Post by Texas_Tactical » Tue Mar 08, 2011 11:52 pm

Jumping Frog wrote:
TrueFlog wrote:But the most important reason of all is this - when it comes to 2A rights, any licensing scheme is nothing more than a system of bribes. That includes both OC and CHL. It's no different from a poll tax, and it has its roots in the same insidious racism. Requiring a class and a license places an undue burden on all classes of people and especially serves to disenfranchise the poor - those who need the right most of all. Also, the time required to issue the license thwarts those whose need is most urgent (think domestic abuse). Martin Luther King Jr. stated, "A right delayed is a right denied." I would add to that, "A right which must be purchased is no right at all." In Texas, it is currently illegal to carry a firearm without a mandatory expense and waiting period (aka a CHL). This flies in the face of the Constitution, and licensed OC would do nothing to resolve this abhorrence.

I agree 1000%
I agree with this with this 100% as well. However we know the reality is were not going to get this in one or two Legislative sessions as great as it would be.

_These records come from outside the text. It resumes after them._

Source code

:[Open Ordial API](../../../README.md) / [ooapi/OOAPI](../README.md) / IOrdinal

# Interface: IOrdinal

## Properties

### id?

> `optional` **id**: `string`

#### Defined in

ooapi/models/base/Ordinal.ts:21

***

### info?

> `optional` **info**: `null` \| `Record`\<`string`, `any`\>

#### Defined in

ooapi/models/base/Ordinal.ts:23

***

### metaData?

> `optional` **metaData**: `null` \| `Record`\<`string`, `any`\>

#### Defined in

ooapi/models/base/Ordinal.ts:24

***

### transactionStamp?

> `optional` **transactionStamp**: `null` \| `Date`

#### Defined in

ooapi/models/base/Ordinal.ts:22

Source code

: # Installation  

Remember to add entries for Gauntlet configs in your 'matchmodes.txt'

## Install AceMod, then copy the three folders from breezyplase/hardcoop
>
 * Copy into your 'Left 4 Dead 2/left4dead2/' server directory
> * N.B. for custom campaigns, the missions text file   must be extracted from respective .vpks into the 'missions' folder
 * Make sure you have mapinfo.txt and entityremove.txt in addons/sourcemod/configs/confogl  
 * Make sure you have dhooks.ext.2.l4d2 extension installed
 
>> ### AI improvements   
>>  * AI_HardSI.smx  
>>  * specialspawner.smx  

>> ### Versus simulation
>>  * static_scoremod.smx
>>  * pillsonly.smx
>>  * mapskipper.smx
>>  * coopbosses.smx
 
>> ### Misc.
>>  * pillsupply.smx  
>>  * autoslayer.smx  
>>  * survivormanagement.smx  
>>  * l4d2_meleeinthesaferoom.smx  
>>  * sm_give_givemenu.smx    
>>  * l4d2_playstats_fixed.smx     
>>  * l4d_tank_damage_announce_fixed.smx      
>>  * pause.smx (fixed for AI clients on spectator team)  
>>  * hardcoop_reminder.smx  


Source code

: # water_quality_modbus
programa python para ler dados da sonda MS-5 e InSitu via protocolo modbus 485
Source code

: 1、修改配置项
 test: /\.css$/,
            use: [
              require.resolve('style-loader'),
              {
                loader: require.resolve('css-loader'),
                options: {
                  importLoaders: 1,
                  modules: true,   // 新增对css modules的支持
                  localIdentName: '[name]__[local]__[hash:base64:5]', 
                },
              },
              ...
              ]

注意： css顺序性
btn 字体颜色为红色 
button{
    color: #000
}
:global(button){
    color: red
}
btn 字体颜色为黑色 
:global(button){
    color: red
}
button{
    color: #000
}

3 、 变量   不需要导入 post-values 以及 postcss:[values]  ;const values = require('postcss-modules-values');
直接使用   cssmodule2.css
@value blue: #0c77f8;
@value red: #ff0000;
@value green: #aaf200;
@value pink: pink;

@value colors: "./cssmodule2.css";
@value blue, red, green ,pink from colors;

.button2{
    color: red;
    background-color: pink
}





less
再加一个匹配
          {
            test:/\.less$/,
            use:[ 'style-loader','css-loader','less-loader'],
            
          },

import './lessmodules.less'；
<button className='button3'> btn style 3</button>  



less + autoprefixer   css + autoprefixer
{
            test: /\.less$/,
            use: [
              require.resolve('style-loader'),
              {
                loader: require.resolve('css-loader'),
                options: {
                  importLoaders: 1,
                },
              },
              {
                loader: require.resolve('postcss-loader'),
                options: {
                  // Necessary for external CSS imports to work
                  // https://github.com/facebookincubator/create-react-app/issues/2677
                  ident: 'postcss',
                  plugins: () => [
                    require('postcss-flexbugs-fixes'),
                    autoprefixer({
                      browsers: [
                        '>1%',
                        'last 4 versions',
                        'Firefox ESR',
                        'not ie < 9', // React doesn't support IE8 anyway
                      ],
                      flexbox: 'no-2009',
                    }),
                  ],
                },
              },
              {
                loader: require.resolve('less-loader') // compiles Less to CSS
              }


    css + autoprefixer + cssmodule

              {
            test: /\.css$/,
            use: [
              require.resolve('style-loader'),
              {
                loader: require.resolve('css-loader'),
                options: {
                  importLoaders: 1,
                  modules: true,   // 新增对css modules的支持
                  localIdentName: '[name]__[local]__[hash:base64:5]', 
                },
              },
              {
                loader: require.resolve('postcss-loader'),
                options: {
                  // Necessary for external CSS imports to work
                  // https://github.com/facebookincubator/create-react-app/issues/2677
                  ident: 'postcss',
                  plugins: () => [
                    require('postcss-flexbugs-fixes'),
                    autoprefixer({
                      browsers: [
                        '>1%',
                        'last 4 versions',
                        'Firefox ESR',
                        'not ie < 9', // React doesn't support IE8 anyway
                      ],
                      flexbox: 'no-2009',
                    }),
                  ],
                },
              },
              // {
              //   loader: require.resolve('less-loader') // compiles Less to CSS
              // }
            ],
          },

So we need to continue to push for our rights at the State and especially the Federal level. If this is not done we could fall prey to a scenario much like what took place in the UK.

Personally, I would like to see unlicensed Open Carry implemented in Texas. We would run the risk of people who have no business with a firearm carrying in a public place, however we have that exact same risk now. I don't think that should be such a big deterrent that it keeps us from it. Look at other states they do not have mass shooting's or road rage shootout's every day.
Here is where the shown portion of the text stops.